* [DATA EXTRACTS]
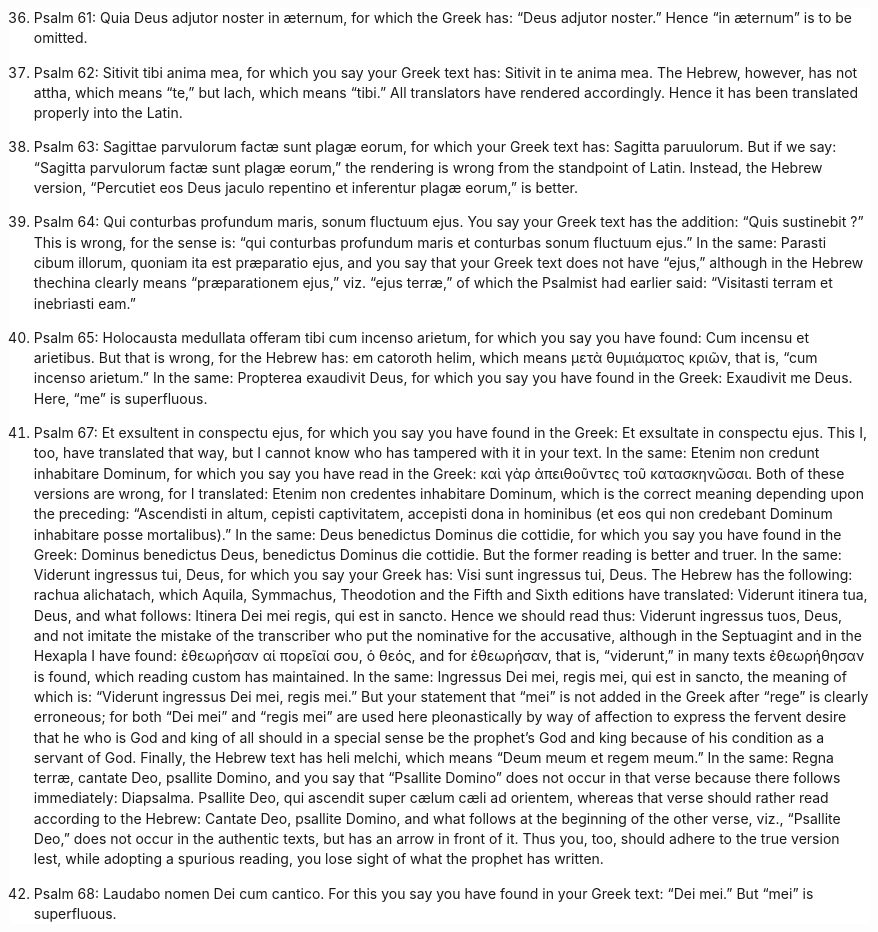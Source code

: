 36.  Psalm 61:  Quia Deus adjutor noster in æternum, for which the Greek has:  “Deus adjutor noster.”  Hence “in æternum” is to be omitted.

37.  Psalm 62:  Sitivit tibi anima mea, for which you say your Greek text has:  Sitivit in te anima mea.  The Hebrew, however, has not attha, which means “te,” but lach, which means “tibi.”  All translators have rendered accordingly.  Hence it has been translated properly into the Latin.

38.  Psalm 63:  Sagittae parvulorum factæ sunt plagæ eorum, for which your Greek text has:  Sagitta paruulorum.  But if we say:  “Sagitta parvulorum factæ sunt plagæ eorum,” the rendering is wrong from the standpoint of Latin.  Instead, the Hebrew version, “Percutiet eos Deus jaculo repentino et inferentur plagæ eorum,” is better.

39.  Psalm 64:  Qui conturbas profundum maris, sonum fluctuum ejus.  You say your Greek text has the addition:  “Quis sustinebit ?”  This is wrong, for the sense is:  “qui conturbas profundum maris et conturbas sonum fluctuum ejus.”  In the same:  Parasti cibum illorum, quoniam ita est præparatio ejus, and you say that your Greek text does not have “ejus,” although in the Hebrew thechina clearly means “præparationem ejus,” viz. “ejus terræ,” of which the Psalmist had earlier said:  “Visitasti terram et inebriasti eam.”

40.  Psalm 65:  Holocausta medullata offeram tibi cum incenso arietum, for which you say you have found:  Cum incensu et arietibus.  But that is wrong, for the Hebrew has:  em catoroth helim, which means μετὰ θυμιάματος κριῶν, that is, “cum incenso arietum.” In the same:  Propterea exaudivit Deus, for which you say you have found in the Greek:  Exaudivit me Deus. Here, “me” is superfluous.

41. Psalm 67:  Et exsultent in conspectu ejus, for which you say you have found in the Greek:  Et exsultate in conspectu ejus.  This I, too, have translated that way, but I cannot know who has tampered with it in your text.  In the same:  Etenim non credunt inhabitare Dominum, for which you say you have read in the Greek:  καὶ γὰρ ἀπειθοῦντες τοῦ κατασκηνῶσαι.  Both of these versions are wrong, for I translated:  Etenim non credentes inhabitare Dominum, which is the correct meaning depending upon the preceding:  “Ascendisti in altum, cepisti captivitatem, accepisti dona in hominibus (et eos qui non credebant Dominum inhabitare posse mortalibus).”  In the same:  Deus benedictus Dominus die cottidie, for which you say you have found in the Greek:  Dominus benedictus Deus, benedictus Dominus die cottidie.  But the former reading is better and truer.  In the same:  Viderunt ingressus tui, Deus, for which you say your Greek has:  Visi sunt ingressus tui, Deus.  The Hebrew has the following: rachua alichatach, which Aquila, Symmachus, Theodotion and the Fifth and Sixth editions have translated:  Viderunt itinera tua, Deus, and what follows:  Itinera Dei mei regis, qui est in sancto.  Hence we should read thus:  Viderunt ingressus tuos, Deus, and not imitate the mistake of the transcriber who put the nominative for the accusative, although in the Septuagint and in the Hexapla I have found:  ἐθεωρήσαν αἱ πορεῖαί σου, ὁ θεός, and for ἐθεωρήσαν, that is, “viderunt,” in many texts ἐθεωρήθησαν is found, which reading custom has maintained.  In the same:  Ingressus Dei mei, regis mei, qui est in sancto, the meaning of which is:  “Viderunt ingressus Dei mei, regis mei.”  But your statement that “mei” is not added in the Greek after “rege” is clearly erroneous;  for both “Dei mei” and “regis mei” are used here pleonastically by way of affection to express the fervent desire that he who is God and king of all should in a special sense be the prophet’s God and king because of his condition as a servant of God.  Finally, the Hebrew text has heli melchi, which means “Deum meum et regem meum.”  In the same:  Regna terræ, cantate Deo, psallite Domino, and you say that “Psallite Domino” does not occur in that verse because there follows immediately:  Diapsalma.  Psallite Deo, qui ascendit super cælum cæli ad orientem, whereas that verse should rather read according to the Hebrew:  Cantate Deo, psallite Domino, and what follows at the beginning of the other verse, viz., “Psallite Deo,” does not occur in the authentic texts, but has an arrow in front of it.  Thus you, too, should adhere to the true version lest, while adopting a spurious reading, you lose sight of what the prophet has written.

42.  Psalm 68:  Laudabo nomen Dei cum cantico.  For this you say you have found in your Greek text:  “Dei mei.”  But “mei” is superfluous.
...
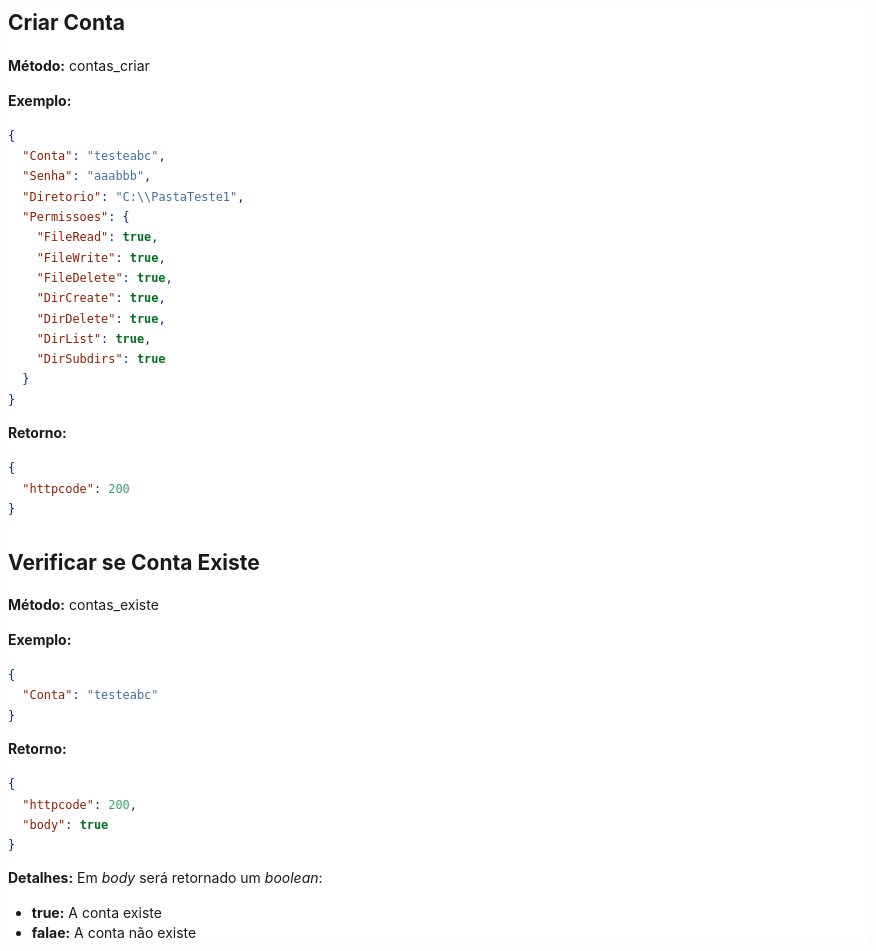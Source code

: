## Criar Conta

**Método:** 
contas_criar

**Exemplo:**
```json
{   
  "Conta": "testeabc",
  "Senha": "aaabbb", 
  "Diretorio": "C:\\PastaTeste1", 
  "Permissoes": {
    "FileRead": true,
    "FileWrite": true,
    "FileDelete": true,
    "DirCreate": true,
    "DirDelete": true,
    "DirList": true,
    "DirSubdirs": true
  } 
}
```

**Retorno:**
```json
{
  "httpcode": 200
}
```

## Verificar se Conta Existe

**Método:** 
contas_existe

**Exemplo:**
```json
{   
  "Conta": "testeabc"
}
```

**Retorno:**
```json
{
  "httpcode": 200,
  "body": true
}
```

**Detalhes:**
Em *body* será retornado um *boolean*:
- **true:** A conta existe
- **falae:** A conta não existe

* [DIRECTIONS]
Reproduce the entries above exactly, but only the lines between the line holding "Em *body* será" and the line holding "- **falae:** A conta não existe", inclusive.

* [ANSWER AREA]
Em *body* será retornado um *boolean*:
- **true:** A conta existe
- **falae:** A conta não existe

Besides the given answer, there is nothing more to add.